Schon 1923 wurde dieser umgekehrte Rassismus geplant. Graf Coudenhowe-Kalergie, seines Zeichens Freimaurer erster Güte, schrieb schon damals, daß das Ziel auf allen Gebieten in Europa die „Umformung zur eurasisch-negroiden Zukunftsrasse sei.“ Seine Urenkel sind in der heutigen „Paneuropa-Union“ des Otto von Habsburg den gleichen Zielen zugetan und verpflichtet.

Das ist also die Lage, in der sich das deutsche Volk mit einer Last von 10 bis 12 Millionen legalen und illegalen Ausländern befindet, in der in zunehmendem Maße die Islamisten das Sagen haben wollen.

Da ist es hoch an der Zeit, daß wir uns mit unserer ureigenen deutschen Volkssprache befassen und sie hegen und pflegen.
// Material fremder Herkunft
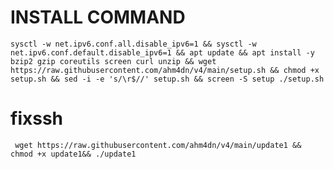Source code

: # INSTALL COMMAND
<pre><code>sysctl -w net.ipv6.conf.all.disable_ipv6=1 && sysctl -w net.ipv6.conf.default.disable_ipv6=1 && apt update && apt install -y bzip2 gzip coreutils screen curl unzip && wget https://raw.githubusercontent.com/ahm4dn/v4/main/setup.sh && chmod +x setup.sh && sed -i -e 's/\r$//' setup.sh && screen -S setup ./setup.sh</code></pre>

# fixssh
<pre><code> wget https://raw.githubusercontent.com/ahm4dn/v4/main/update1 && chmod +x update1&& ./update1</pre></code>
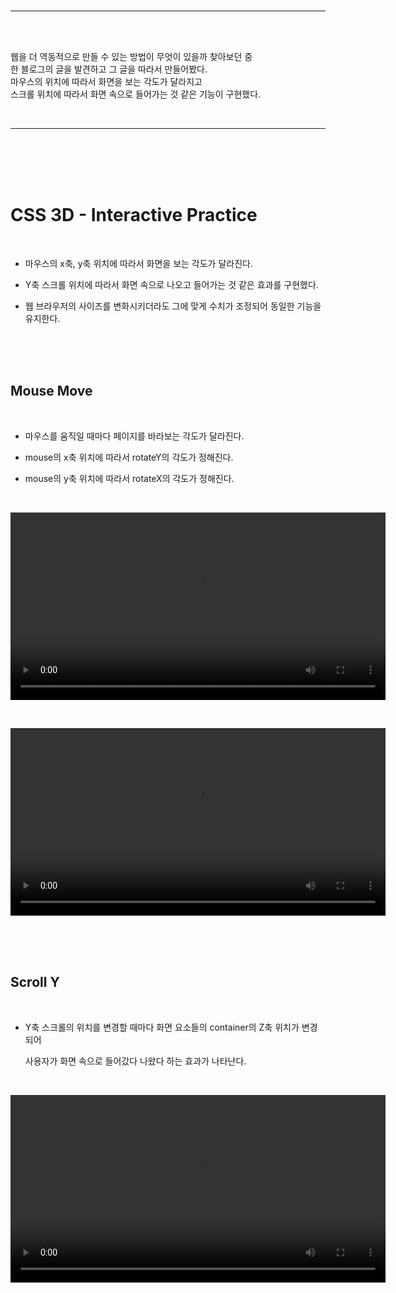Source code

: <br/>

---

<br/>
<br/>

웹을 더 역동적으로 만들 수 있는 방법이 무엇이 있을까 찾아보던 중  
한 블로그의 글을 발견하고 그 글을 따라서 만들어봤다.  
마우스의 위치에 따라서 화면을 보는 각도가 달라지고  
스크롤 위치에 따라서 화면 속으로 들어가는 것 같은 기능이 구현했다.

<br/>

---

<br/>
<br/>
<br/>
<br/>

# CSS 3D - Interactive Practice

<br/>

- 마우스의 x축, y축 위치에 따라서 화면을 보는 각도가 달라진다.

- Y축 스크롤 위치에 따라서 화면 속으로 나오고 들어가는 것 같은 효과를 구현했다.

- 웹 브라우저의 사이즈를 변화시키더라도 그에 맞게 수치가 조정되어 동일한 기능을 유지한다.

<br/>
<br/>
<br/>

## Mouse Move

<br/>

- 마우스를 움직일 때마다 페이지를 바라보는 각도가 달라진다.

- mouse의 x축 위치에 따라서 rotateY의 각도가 정해진다.

- mouse의 y축 위치에 따라서 rotateX의 각도가 정해진다.

<br/>

<video src="https://user-images.githubusercontent.com/83650872/121654613-df1e8c80-cad8-11eb-89f4-2355ce431f7b.mp4" width="600" autoplay loop></video>

<br/>

<video src="https://user-images.githubusercontent.com/83650872/121654716-f9f10100-cad8-11eb-8a26-46b76a51360d.mp4" width="600" autoplay loop></video>

<br/>
<br/>
<br/>

## Scroll Y

<br/>

- Y축 스크롤의 위치를 변경할 때마다 화면 요소들의 container의 Z축 위치가 변경되어

  사용자가 화면 속으로 들어갔다 나왔다 하는 효과가 나타난다.

<br/>

<video src="https://user-images.githubusercontent.com/83650872/121654838-1ab95680-cad9-11eb-9757-75099ae0bc7f.mp4" width="600" autoplay loop></video>

<br/>
<br/>
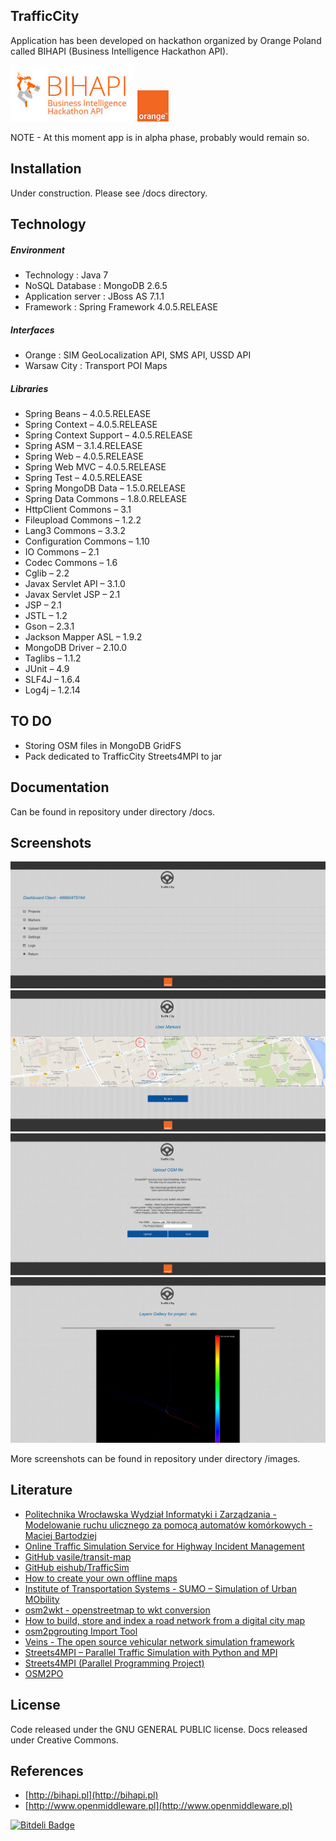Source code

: ## TrafficCity

Application has been developed on hackathon organized by Orange Poland called BIHAPI (Business Intelligence Hackathon API).

![BIHAPI](https://github.com/GarciaPL/TrafficCity/blob/master/images/bihapi.png "BIHAPI")
![Orange](https://github.com/GarciaPL/TrafficCity/blob/master/images/orange.png "Orange")

NOTE - At this moment app is in alpha phase, probably would remain so.

## Installation

Under construction. Please see /docs directory.

## Technology

##### Environment

- Technology : Java 7
- NoSQL Database : MongoDB 2.6.5
- Application server : JBoss AS 7.1.1
- Framework : Spring Framework 4.0.5.RELEASE

##### Interfaces

- Orange : SIM GeoLocalization API, SMS API, USSD API
- Warsaw City : Transport POI Maps

##### Libraries

- Spring Beans – 4.0.5.RELEASE
- Spring Context – 4.0.5.RELEASE
- Spring Context Support – 4.0.5.RELEASE
- Spring ASM – 3.1.4.RELEASE
- Spring Web – 4.0.5.RELEASE
- Spring Web MVC – 4.0.5.RELEASE
- Spring Test – 4.0.5.RELEASE
- Spring MongoDB Data – 1.5.0.RELEASE
- Spring Data Commons – 1.8.0.RELEASE
- HttpClient Commons – 3.1
- Fileupload Commons – 1.2.2
- Lang3 Commons – 3.3.2
- Configuration Commons – 1.10
- IO Commons – 2.1
- Codec Commons – 1.6
- Cglib – 2.2
- Javax Servlet API – 3.1.0
- Javax Servlet JSP – 2.1
- JSP – 2.1
- JSTL – 1.2
- Gson – 2.3.1
- Jackson Mapper ASL – 1.9.2
- MongoDB Driver – 2.10.0
- Taglibs – 1.1.2
- JUnit – 4.9
- SLF4J – 1.6.4
- Log4j – 1.2.14

## TO DO
- Storing OSM files in MongoDB GridFS
- Pack dedicated to TrafficCity Streets4MPI to jar

## Documentation

Can be found in repository under directory /docs.

## Screenshots

![Dashboard](https://github.com/GarciaPL/TrafficCity/blob/master/images/dashboard.png "Dashboard")
![User markers](https://github.com/GarciaPL/TrafficCity/blob/master/images/markers.png "User markers")
![Upload OSM](https://github.com/GarciaPL/TrafficCity/blob/master/images/uploadosm.png "Upload OSM")
![HeatMap](https://github.com/GarciaPL/TrafficCity/blob/master/images/gallery.png "HeatMap")

More screenshots can be found in repository under directory /images.

## Literature

- [Politechnika Wrocławska Wydział Informatyki i Zarządzania - Modelowanie ruchu ulicznego za pomocą automatów komórkowych - Maciej Bartodziej](http://www.ioz.pwr.wroc.pl/pracownicy/weron/prace/Bartodziej07.pdf)
- [Online Traffic Simulation Service for Highway Incident Management](http://onlinepubs.trb.org/Onlinepubs/IDEA/FinalReports/Reliability/FINALREPORTL15C%20.pdf)
- [GitHub vasile/transit-map](https://github.com/vasile/transit-map)
- [GitHub eishub/TrafficSim](https://github.com/eishub/TrafficSim)
- [How to create your own offline maps](https://github.com/cgeo/cgeo/wiki/How-to-create-your-own-offline-maps)
- [Institute of Transportation Systems - SUMO – Simulation of Urban MObility](http://www.dlr.de/ts/en/desktopdefault.aspx/tabid-9883/16931_read-41000/)
- [osm2wkt - openstreetmap to wkt conversion](http://www.tm.kit.edu/~mayer/osm2wkt/)
- [How to build, store and index a road network from a digital city map](http://gis.stackexchange.com/questions/88313/how-to-build-store-and-index-a-road-network-from-a-digital-city-map)
- [osm2pgrouting Import Tool](http://workshop.pgrouting.org/chapters/osm2pgrouting.html)
- [Veins - The open source vehicular network simulation framework](http://veins.car2x.org)
- [Streets4MPI – Parallel Traffic Simulation with Python and MPI](http://jfietkau.github.io/Streets4MPI/)
- [Streets4MPI (Parallel Programming Project)](http://www.slideshare.net/jfietkau/streets4mpi-parallel-programming-project)
- [OSM2PO](http://osm2po.de)

## License

Code released under the GNU GENERAL PUBLIC license. Docs released under Creative Commons.

## References
- [http://bihapi.pl](http://bihapi.pl)
- [http://www.openmiddleware.pl](http://www.openmiddleware.pl)



[![Bitdeli Badge](https://d2weczhvl823v0.cloudfront.net/GarciaPL/trafficcity/trend.png)](https://bitdeli.com/free "Bitdeli Badge")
Wilhelm von Humboldt sagt: „Die Sprache ist die äußere Erscheinung des Geistes der Völker.“ Gottfried Herder wiederum ermahnt uns: „In der Sprache liegt Tradition, Geschichte, Religion, die Grundsätze des Lebens, alles, sein Herz und die Seele eines Volkes.“ Man will uns also die Seele aus dem Leib reißen, indem man uns auch noch unsere Sprache nimmt.

Wir, die wir im weitesten Sinne zum deutschen Volks- und Kulturraum gehören, haben also bei uns selbst zu beginnen, unsere deutsche Hochsprache und unsere regionalen Mundarten rein und sauber zu halten und allen Versuchen der Vernichtung und Zertrümmerung der deutschen Sprache Einhalt zu gebieten. Zum Volkserhalt können wir nicht auch noch einen „Sprach-Morgenthau-Plan“ gebrauchen, der uns endgültig den Garaus machen würde.

Wehren wir uns also mutig und deutlich überall und geben der jungen deutschen Generation ein Beispiel. Die Parole muß lauten: „Fremdwörter meiden — Anglizismen nein danke“!